## ABOUT THIS TASK
Only a number is wanted: how many lines in these records contain the word "time"?

## SUPPLIED DATA
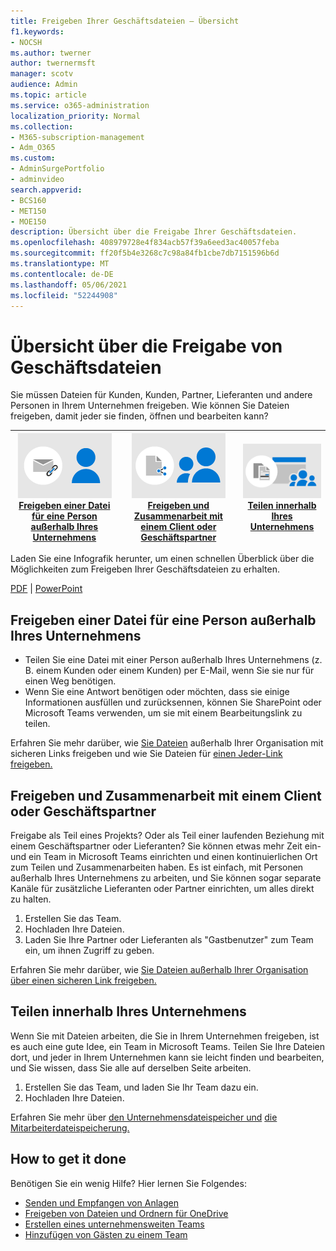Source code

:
 ```yaml
---
title: Freigeben Ihrer Geschäftsdateien – Übersicht
f1.keywords:
- NOCSH
ms.author: twerner
author: twernermsft
manager: scotv
audience: Admin
ms.topic: article
ms.service: o365-administration
localization_priority: Normal
ms.collection:
- M365-subscription-management
- Adm_O365
ms.custom:
- AdminSurgePortfolio
- adminvideo
search.appverid:
- BCS160
- MET150
- MOE150
description: Übersicht über die Freigabe Ihrer Geschäftsdateien.
ms.openlocfilehash: 408979728e4f834acb57f39a6eed3ac40057feba
ms.sourcegitcommit: ff20f5b4e3268c7c98a84fb1cbe7db7151596b6d
ms.translationtype: MT
ms.contentlocale: de-DE
ms.lasthandoff: 05/06/2021
ms.locfileid: "52244908"
---
```

# <a name="overview-of-sharing-business-files"></a>Übersicht über die Freigabe von Geschäftsdateien

Sie müssen Dateien für Kunden, Kunden, Partner, Lieferanten und andere Personen in Ihrem Unternehmen freigeben. Wie können Sie Dateien freigeben, damit jeder sie finden, öffnen und bearbeiten kann?

|![Sichere Freigabe](../media/securely-share-file.png)<br/>[Freigeben einer Datei für eine Person außerhalb Ihres Unternehmens](#share-a-file-with-someone-outside-of-your-company)|![Zusammenarbeit mit einem Client](../media/share-and-collab-with-partner.png) <br/>[Freigeben und Zusammenarbeit mit einem Client oder Geschäftspartner](#share-and-collaborate-with-a-client-or-business-partner) | ![Freigeben innerhalb Ihrer Organisation](../media/share-inside-your-org.png) <br/>[Teilen innerhalb Ihres Unternehmens](#share-inside-your-business) |
|--|--|--|

Laden Sie eine Infografik herunter, um einen schnellen Überblick über die Möglichkeiten zum Freigeben Ihrer Geschäftsdateien zu erhalten. 

[PDF](https://go.microsoft.com/fwlink/?linkid=2079435)  |  [PowerPoint](https://go.microsoft.com/fwlink/?linkid=2079438)

## <a name="share-a-file-with-someone-outside-of-your-company"></a>Freigeben einer Datei für eine Person außerhalb Ihres Unternehmens

- Teilen Sie eine Datei mit einer Person außerhalb Ihres Unternehmens (z. B. einem Kunden oder einem Kunden) per E-Mail, wenn Sie sie nur für einen Weg benötigen.
- Wenn Sie eine Antwort benötigen oder möchten, dass sie einige Informationen ausfüllen und zurücksennen, können Sie SharePoint oder Microsoft Teams verwenden, um sie mit einem Bearbeitungslink zu teilen.

Erfahren Sie mehr darüber, wie [Sie Dateien](securely-share-files-externally.md) außerhalb Ihrer Organisation mit sicheren Links freigeben und wie Sie Dateien für [einen Jeder-Link freigeben.](share-files-externally.md)

## <a name="share-and-collaborate-with-a-client-or-business-partner"></a>Freigeben und Zusammenarbeit mit einem Client oder Geschäftspartner

Freigabe als Teil eines Projekts? Oder als Teil einer laufenden Beziehung mit einem Geschäftspartner oder Lieferanten? Sie können etwas mehr Zeit ein- und ein Team in Microsoft Teams einrichten und einen kontinuierlichen Ort zum Teilen und Zusammenarbeiten haben. Es ist einfach, mit Personen außerhalb Ihres Unternehmens zu arbeiten, und Sie können sogar separate Kanäle für zusätzliche Lieferanten oder Partner einrichten, um alles direkt zu halten.

1. Erstellen Sie das Team.
1. Hochladen Ihre Dateien.
1. Laden Sie Ihre Partner oder Lieferanten als "Gastbenutzer" zum Team ein, um ihnen Zugriff zu geben.

Erfahren Sie mehr darüber, wie [Sie Dateien außerhalb Ihrer Organisation über einen sicheren Link freigeben.](securely-share-files-externally.md)

## <a name="share-inside-your-business"></a>Teilen innerhalb Ihres Unternehmens

Wenn Sie mit Dateien arbeiten, die Sie in Ihrem Unternehmen freigeben, ist es auch eine gute Idee, ein Team in Microsoft Teams. Teilen Sie Ihre Dateien dort, und jeder in Ihrem Unternehmen kann sie leicht finden und bearbeiten, und Sie wissen, dass Sie alle auf derselben Seite arbeiten.

1. Erstellen Sie das Team, und laden Sie Ihr Team dazu ein.
1. Hochladen Ihre Dateien.

Erfahren Sie mehr über [den Unternehmensdateispeicher und](files-to-sharepoint.md) [die Mitarbeiterdateispeicherung.](files-to-onedrive.md)

## <a name="how-to-get-it-done"></a>How to get it done

Benötigen Sie ein wenig Hilfe? Hier lernen Sie Folgendes:

- [Senden und Empfangen von Anlagen](https://support.microsoft.com/office/sending-and-receiving-attachments-d32cd5ad-c7c5-49df-814d-4c17a5d3beb0)
- [Freigeben von Dateien und Ordnern für OneDrive](https://support.microsoft.com/office/share-files-and-folders-with-microsoft-365-business-72f26d6c-bf9e-432c-8b96-e3c2437f5b65)
- [Erstellen eines unternehmensweiten Teams](org-wide-team.md)
- [Hinzufügen von Gästen zu einem Team](https://support.microsoft.com/office/add-guests-to-a-team-in-teams-fccb4fa6-f864-4508-bdde-256e7384a14f)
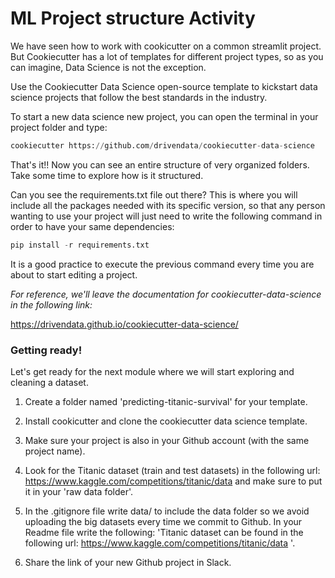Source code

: # ML Project structure Activity

We have seen how to work with cookicutter on a common streamlit project. But Cookiecutter has a lot of templates for different project types, so as you can imagine, Data Science is not the exception.

Use the Cookiecutter Data Science open-source template to kickstart data science projects that follow the best standards in the industry.

To start a new data science new project, you can open the terminal in your project folder and type:

```py
cookiecutter https://github.com/drivendata/cookiecutter-data-science
```

That's it!! Now you can see an entire structure of very organized folders. Take some time to explore how is it structured.

Can you see the requirements.txt file out there? This is where you will include all the packages needed with its specific version, so that any person wanting to use your project will just need to write the following command in order to have your same dependencies:

```py
pip install -r requirements.txt
```
It is a good practice to execute the previous command every time you are about to start editing a project.

*For reference, we'll leave the documentation for cookiecutter-data-science in the following link:*

https://drivendata.github.io/cookiecutter-data-science/

### Getting ready!


Let's get ready for the next module where we will start exploring and cleaning a dataset. 

1. Create a folder named 'predicting-titanic-survival' for your template.

2. Install cookicutter and clone the cookiecutter data science template.

3. Make sure your project is also in your Github account (with the same project name).

4. Look for the Titanic dataset (train and test datasets) in the following url: https://www.kaggle.com/competitions/titanic/data and make sure to put it in your 'raw data folder'.

5. In the .gitignore file write data/ to include the data folder so we avoid uploading the big datasets every time we commit to Github.
In your Readme file write the following: 'Titanic dataset can be found in the following url: https://www.kaggle.com/competitions/titanic/data '.

6. Share the link of your new Github project in Slack.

## TASK RESULT
3